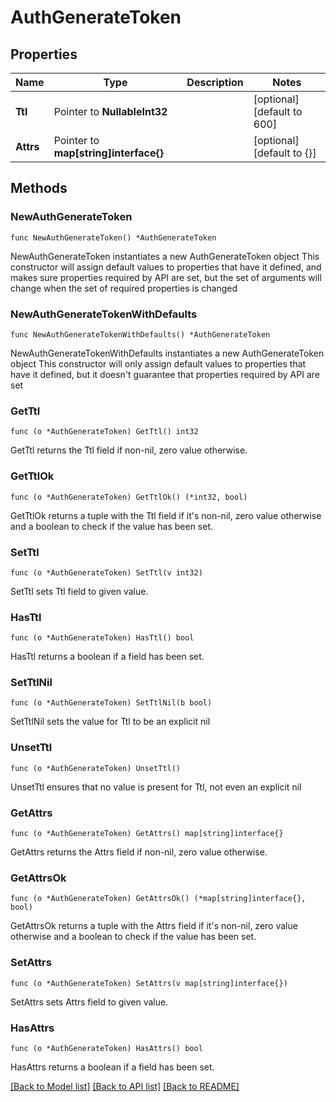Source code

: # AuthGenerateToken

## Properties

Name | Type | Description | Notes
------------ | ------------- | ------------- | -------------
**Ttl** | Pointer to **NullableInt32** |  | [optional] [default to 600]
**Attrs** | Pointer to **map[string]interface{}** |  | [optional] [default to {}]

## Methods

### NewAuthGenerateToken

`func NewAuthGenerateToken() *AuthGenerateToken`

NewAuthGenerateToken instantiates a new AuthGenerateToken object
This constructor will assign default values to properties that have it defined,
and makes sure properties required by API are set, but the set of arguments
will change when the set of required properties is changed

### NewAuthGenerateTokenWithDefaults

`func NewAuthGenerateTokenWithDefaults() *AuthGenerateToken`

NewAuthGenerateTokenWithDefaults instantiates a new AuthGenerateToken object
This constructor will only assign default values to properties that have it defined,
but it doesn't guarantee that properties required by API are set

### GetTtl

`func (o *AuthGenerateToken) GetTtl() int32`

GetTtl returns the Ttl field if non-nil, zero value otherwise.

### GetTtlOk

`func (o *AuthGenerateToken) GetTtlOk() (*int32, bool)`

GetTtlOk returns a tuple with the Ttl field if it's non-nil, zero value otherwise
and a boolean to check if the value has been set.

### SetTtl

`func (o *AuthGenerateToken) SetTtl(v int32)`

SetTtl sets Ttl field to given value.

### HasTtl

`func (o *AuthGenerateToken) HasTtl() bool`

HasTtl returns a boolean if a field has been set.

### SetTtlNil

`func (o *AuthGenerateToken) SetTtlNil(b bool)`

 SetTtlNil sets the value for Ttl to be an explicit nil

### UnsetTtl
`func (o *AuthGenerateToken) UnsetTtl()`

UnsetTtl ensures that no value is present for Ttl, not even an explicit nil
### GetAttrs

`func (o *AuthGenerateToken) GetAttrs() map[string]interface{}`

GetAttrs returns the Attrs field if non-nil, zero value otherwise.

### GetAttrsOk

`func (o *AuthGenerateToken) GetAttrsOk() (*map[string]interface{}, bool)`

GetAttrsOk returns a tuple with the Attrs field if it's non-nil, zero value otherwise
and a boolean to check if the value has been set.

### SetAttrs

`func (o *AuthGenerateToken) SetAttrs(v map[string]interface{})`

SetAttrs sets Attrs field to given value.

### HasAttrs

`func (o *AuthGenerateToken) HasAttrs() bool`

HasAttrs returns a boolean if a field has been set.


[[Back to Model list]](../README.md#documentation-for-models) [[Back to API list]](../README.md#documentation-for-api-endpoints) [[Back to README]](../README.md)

Exercise
Everything starting at the line containing "HasTtl returns a" and ending at the line containing "(o *AuthGenerateToken) GetAttrs()" in the records above should be repeated exactly, and only that.

Reply to the exercise
HasTtl returns a boolean if a field has been set.

### SetTtlNil

`func (o *AuthGenerateToken) SetTtlNil(b bool)`

 SetTtlNil sets the value for Ttl to be an explicit nil

### UnsetTtl
`func (o *AuthGenerateToken) UnsetTtl()`

UnsetTtl ensures that no value is present for Ttl, not even an explicit nil
### GetAttrs

`func (o *AuthGenerateToken) GetAttrs() map[string]interface{}`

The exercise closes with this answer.